For example, the dynamic entrypoint double from an earlier example compiles to the bytecode 0x0502000000250320093100000019035b0765055f036d035b020000000a03210312053d036d034200000000. To set a dynamic entrypoint to this bytecode, pass the name of the entrypoint and the bytecode to the Dynamic_entrypoints.set_bytes function, as in this example:

@entry

const set_double_bytes = (_: unit, full_storage: storage_type): return_type => {

const {storage; dynamic_entrypoints} = full_storage;

const double_bytes = 0x0502000000250320093100000019035b0765055f036d035b020000000a03210312053d036d034200000000 as bytes;

const new_dynamic_entrypoints = Dynamic_entrypoints.set_bytes(currentAction, Some(double_bytes), dynamic_entrypoints);

return [[], {

storage: storage,

dynamic_entrypoints: new_dynamic_entrypoints,

}];

}

Opted out dynamic entrypoints

Because a contract cannot add dynamic entrypoints, you must define all dynamic entrypoints in the contract source code. If you want to include a dynamic entrypoint in the contract but provide the code for it later, you can make the function a no-op (a function that does nothing) and change it later or you can use the special expression OPT_OUT_ENTRY. This expression makes the LIGO compiler include the entrypoint without any initial code. If you call the entrypoint in a test before setting code for it, it behaves as a no-op. If you call the entrypoint in a deployed contract before setting code for it, the operation fails.

@dyn_entry

const opt_out = (_i: int, _s : internal_storage) : dyn_return_type =>

(External `OPT_OUT_ENTRY`)

When you run a test with an opted out dynamic entrypoint like this, the compiler prints the message unsupported primitive OPT_OUT_ENTRY. You can safely ignore this message.

Compiling dynamic entrypoints

When you compile the storage for a contract with dynamic entrypoints, you provide only the value of the storage field, not the full value of the storage. The compiler automatically compiles the dynamic entrypoints and provides the full value of the storage including the dynamic_entrypoints field.

For example, to compile the example contract in Defining dynamic entrypoints, pass only the value of the integer in storage, as in this example:

ligo compile storage -m DynamicContract gitlab-pages/docs/syntax/contracts/src/dynamic-entrypoints/simple_dynamic.jsligo 42

The response is the full value of the contract storage. You can use this value as the initial storage when you originate the contract.

(Pair 42

{ Elt 0

0x0502000000250320093100000019035b0765055f036d035b020000000a03210312053d036d034200000000 ;

Elt 1

0x0502000000250320093100000019035b0765055f036d035b020000000a0321033a053d036d034200000000 })

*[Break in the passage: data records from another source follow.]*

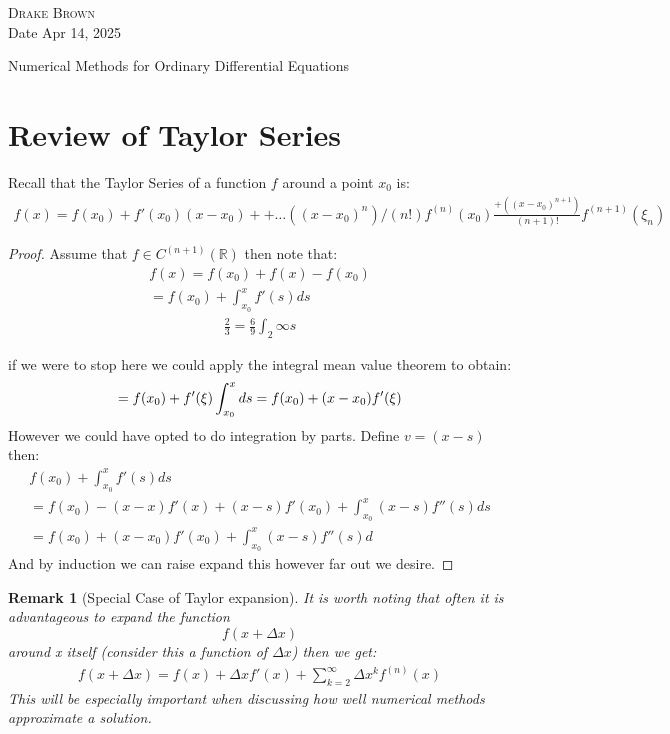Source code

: \documentclass[12pt]{article}
\newcommand{\R}{\mathbb{R}}
\newtheorem*{remark}{Remark}
\begin{document}
\DeclarePairedDelimiter\floor{\lfloor}{\rfloor}
\DeclarePairedDelimiter\ceil{\lceil}{\rceil}


\begin{flushright}
	\textsc{Drake Brown}  \\
	Date Apr 14, 2025
\end{flushright}
\begin{center}
	Numerical Methods for Ordinary Differential Equations
\end{center}

\section{Review of Taylor Series}
Recall that the Taylor Series of a function $f$ around a point $x_0$ is:
\begin{align}
	f(x)=f(x_0)+f'(x_0)(x-x_0)++\dots ((x-x_0)^n)/(n!)f^{(n)}(x_0)\frac{+((x-x_0)^{n+1})}{(n+1)!}f^{(n+1)}(\xi_n)
\end{align}
\begin{proof}
	Assume that $f\in C^{(n+1)}(\R)$ then note that:
	\begin{align}
		f(x)=f(x_0)+f(x)-f(x_0) \\
		=f(x_0)+\int_{x_0}^xf'(s)ds
	\end{align}
	\begin{align}
		\frac{2}{3} = \frac{6}{9}
		\displaystyle\int_{2}^{}
		\infty{s}
	\end{align}

	if we were to stop here we could apply the integral mean value theorem to obtain:
	\begin{equation}
		=f(x_0)+f'(\xi)\int_{x_0}^x ds \\
		=f(x_0)+(x-x_0)f'(\xi)
	\end{equation}
	However we could have opted to do integration by parts. Define $v=(x-s)$ then:
	\begin{align}
		f(x_0)+\int_{x_0}^xf'(s)ds                                           \\
		=f(x_0)-(x-x)f'(x)+(x-s)f'(x_0)+\int_{x_0}^x\left(x-s\right)f''(s)ds \\
		=f(x_0)+(x-x_0)f'(x_0)+\int_{x_0}^x(x-s)f''(s)d
	\end{align}
	And by induction we can raise expand this however far out we desire.
\end{proof}
\begin{remark}[Special Case of Taylor expansion]
	It is worth noting that often it is advantageous to expand the function
	\begin{equation}
		f(x+\Delta x)
	\end{equation}
	around x itself (consider this a function of $\Delta x$) then we get:
	\begin{align}
		f(x+\Delta x)=f(x)+\Delta xf'(x)+\sum_{k=2}^\infty \Delta x^k f^{(n)}(x)
	\end{align}
	This will be especially important when discussing how well numerical methods approximate a solution.
\end{remark}
\end{document}
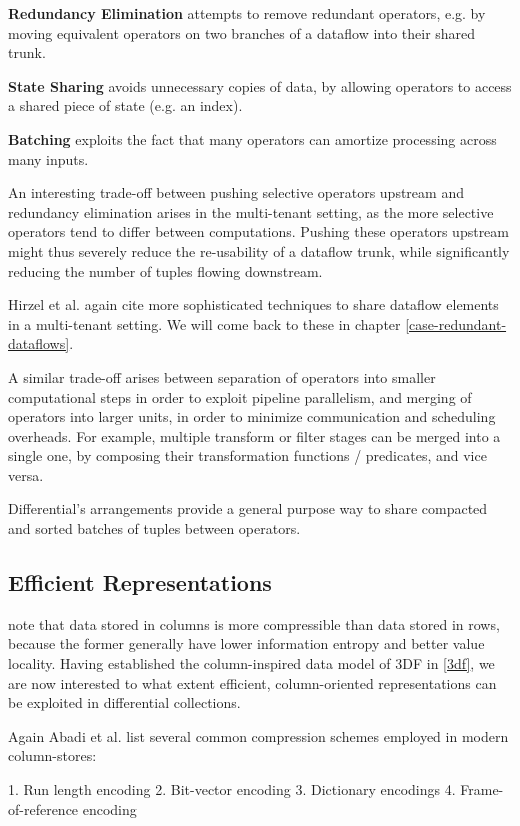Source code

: \documentclass[../index.tex]{subfiles}
\begin{document}
\textbf{Redundancy Elimination} attempts to remove redundant operators,
e.g. by moving equivalent operators on two branches of a dataflow into
their shared trunk.

\textbf{State Sharing} avoids unnecessary copies of data, by allowing
operators to access a shared piece of state (e.g. an index).

\textbf{Batching} exploits the fact that many operators can amortize
processing across many inputs.

An interesting trade-off between pushing selective operators upstream
and redundancy elimination arises in the multi-tenant setting, as the
more selective operators tend to differ between computations. Pushing
these operators upstream might thus severely reduce the re-usability
of a dataflow trunk, while significantly reducing the number of tuples
flowing downstream. 

Hirzel et al. again cite more sophisticated techniques to share
dataflow elements in a multi-tenant setting. We will come back to
these in chapter \ref{case-redundant-dataflows}.

A similar trade-off arises between separation of operators into
smaller computational steps in order to exploit pipeline parallelism,
and merging of operators into larger units, in order to minimize
communication and scheduling overheads. For example, multiple
transform or filter stages can be merged into a single one, by
composing their transformation functions / predicates, and vice versa.

Differential's arrangements provide a general purpose way to share
compacted and sorted batches of tuples between operators.

\subsection{Efficient Representations}

\cite{abadi2013design} note that data stored in columns is more
compressible than data stored in rows, because the former generally
have lower information entropy and better value locality. Having
established the column-inspired data model of 3DF in \ref{3df}, we are
now interested to what extent efficient, column-oriented
representations can be exploited in differential collections.

Again Abadi et al. list several common compression schemes employed in
modern column-stores:

1. Run length encoding
2. Bit-vector encoding
3. Dictionary encodings
4. Frame-of-reference encoding
\end{document}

Testing dynamic entrypoints

To simplify testing contracts with dynamic entrypoints, you can use the function Test.Next.storage_with_dynamic_entrypoints to generate the initial storage. Like the ligo compile storage command, this function takes only the value of the storage field in the contract storage, not the full storage value.

It returns the full storage value with both the storage and dynamic_entrypoints field. Then you can use this return value to originate the contract in the test.

After origination, testing a contract with dynamic entrypoints is the same as testing any other contract. You cannot call the dynamic entrypoints directly in a test because this is the same behavior that the originated contract has.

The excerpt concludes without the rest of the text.